> [Listed entries]
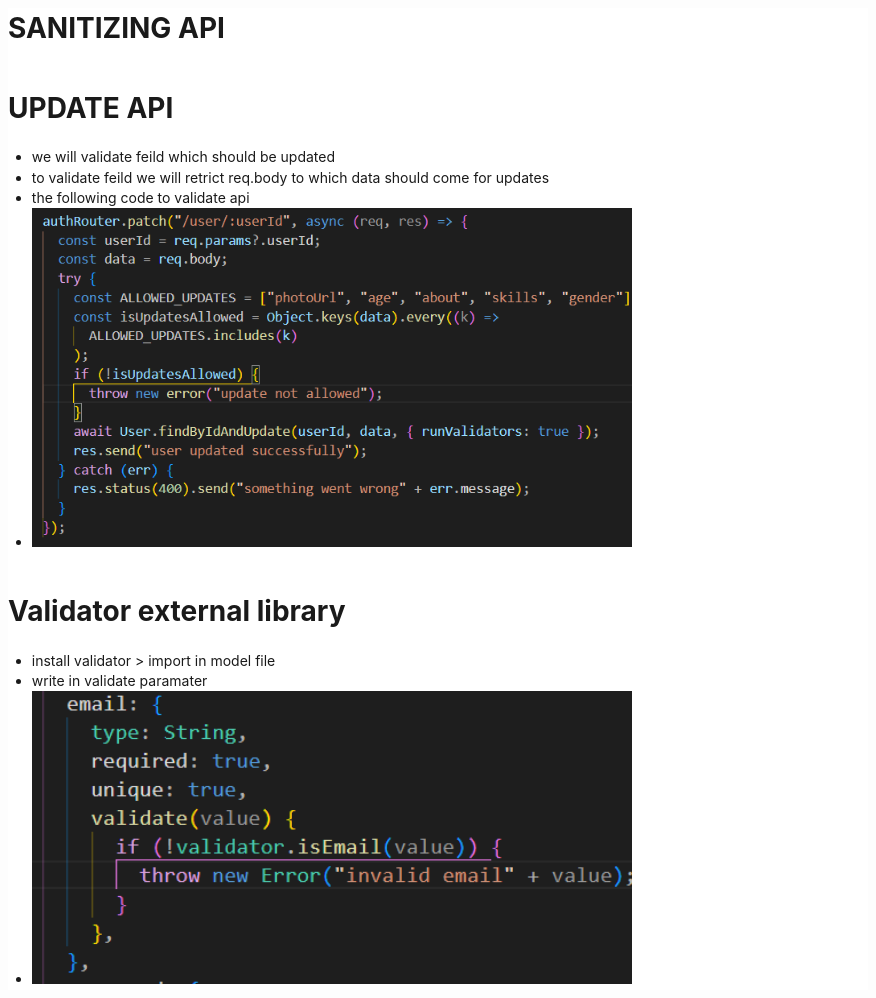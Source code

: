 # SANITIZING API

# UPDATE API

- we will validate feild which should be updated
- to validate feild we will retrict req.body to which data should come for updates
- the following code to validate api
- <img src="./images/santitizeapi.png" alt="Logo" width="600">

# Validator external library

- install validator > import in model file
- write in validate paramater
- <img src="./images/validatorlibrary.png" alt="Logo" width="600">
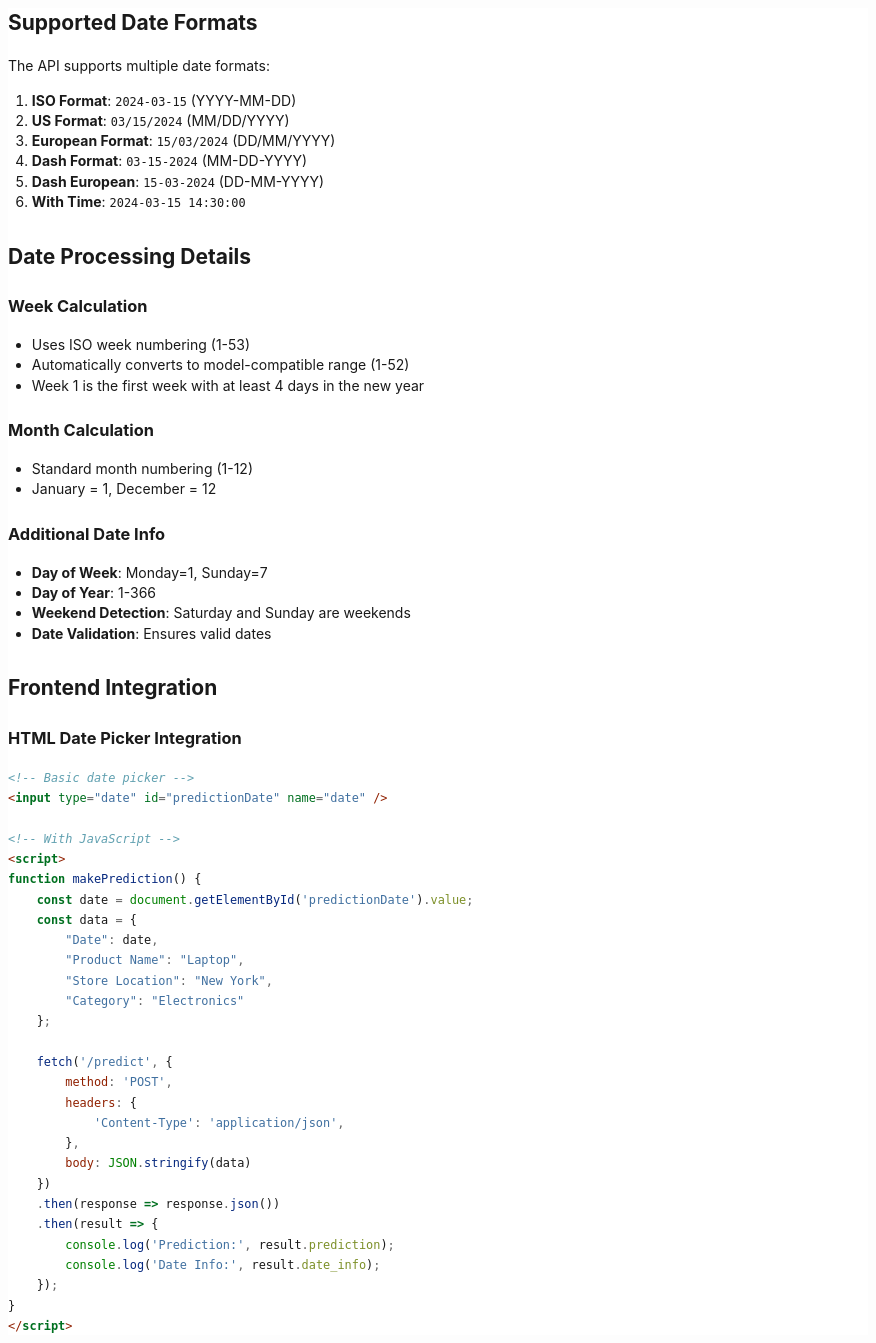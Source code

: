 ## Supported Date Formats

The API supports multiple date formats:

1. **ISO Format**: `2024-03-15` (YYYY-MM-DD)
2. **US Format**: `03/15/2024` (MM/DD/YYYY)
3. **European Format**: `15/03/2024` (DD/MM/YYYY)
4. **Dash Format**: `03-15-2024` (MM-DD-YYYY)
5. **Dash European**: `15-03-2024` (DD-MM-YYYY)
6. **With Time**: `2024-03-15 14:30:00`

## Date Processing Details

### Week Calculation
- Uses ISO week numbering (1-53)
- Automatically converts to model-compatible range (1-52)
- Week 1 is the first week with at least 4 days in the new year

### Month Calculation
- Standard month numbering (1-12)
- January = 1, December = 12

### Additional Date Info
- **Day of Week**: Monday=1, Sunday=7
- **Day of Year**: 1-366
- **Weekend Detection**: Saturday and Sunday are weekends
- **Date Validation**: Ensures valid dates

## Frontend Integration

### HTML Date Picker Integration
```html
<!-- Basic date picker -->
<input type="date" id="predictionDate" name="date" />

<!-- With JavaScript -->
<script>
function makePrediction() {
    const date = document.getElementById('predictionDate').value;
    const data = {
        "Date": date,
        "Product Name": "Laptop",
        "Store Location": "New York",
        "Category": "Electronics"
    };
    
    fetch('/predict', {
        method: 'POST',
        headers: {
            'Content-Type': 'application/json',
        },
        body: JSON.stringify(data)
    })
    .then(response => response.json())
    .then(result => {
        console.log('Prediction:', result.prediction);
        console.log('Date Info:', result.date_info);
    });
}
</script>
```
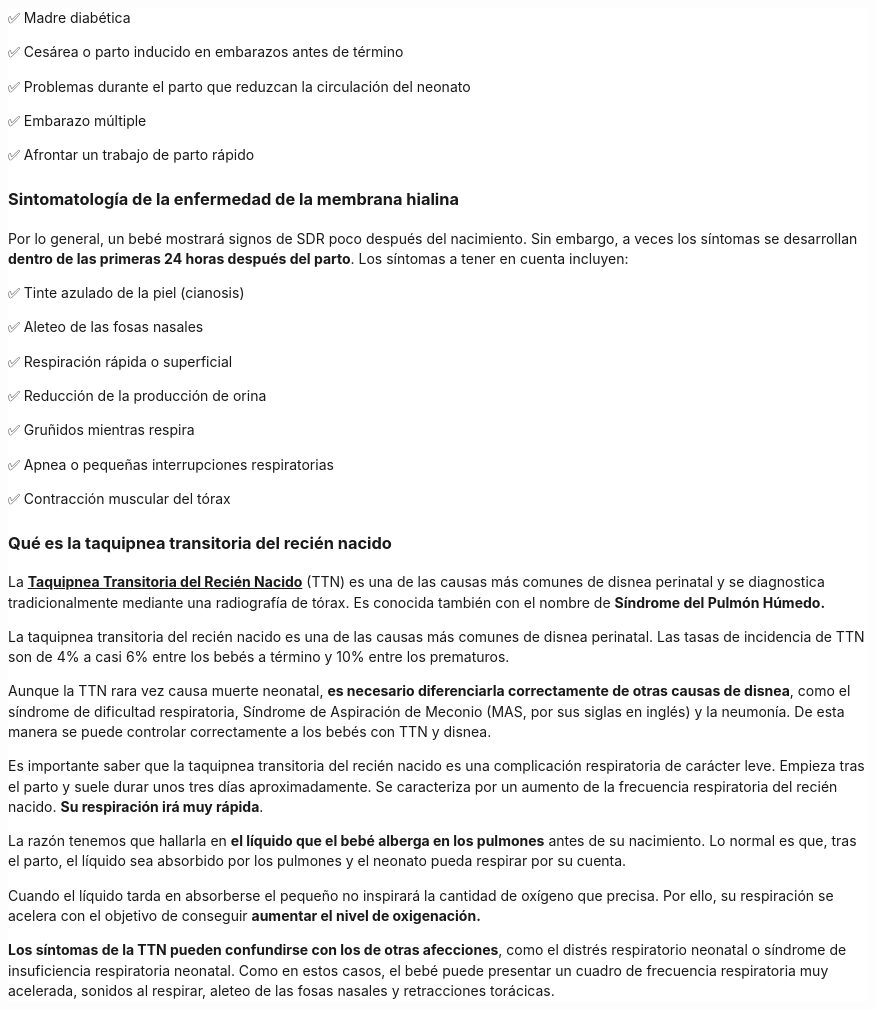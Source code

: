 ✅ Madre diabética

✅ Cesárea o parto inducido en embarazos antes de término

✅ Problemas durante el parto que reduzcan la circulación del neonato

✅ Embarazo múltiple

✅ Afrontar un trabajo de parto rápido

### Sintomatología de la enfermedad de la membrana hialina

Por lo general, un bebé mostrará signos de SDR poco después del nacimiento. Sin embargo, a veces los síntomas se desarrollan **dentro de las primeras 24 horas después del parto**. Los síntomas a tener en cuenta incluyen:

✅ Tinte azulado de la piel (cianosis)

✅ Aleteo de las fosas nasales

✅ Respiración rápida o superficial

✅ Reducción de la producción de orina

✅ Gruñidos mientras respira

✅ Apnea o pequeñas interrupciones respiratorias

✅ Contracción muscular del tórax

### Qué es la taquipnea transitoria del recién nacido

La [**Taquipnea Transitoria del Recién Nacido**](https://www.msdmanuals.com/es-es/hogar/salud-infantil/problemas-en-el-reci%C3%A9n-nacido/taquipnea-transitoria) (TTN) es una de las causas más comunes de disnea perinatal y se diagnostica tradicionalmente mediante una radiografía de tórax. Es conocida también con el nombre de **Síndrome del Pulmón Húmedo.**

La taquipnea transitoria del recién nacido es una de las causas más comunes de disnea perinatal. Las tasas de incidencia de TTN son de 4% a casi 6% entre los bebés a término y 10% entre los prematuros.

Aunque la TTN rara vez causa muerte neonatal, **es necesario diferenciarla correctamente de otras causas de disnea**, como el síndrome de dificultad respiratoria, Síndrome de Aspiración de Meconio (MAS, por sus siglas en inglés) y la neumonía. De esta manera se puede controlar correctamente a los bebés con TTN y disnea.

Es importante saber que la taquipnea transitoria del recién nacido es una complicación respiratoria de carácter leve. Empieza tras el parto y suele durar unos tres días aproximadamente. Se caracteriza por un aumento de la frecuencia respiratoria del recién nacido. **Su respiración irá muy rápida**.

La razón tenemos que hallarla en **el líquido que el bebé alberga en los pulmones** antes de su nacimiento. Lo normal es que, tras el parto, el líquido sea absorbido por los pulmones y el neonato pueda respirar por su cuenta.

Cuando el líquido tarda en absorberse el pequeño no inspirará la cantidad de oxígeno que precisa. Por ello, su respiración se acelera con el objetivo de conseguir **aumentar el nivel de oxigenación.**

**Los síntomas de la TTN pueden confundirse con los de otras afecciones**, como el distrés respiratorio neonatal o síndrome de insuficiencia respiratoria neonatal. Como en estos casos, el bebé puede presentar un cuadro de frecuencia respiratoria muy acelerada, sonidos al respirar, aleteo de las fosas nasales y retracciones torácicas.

> [Instructions for the task] When a line in the listing has the word "data", return that line.

> [Your response]
- to validate feild we will retrict req.body to which data should come for updates
    const data = {
        body: JSON.stringify(data)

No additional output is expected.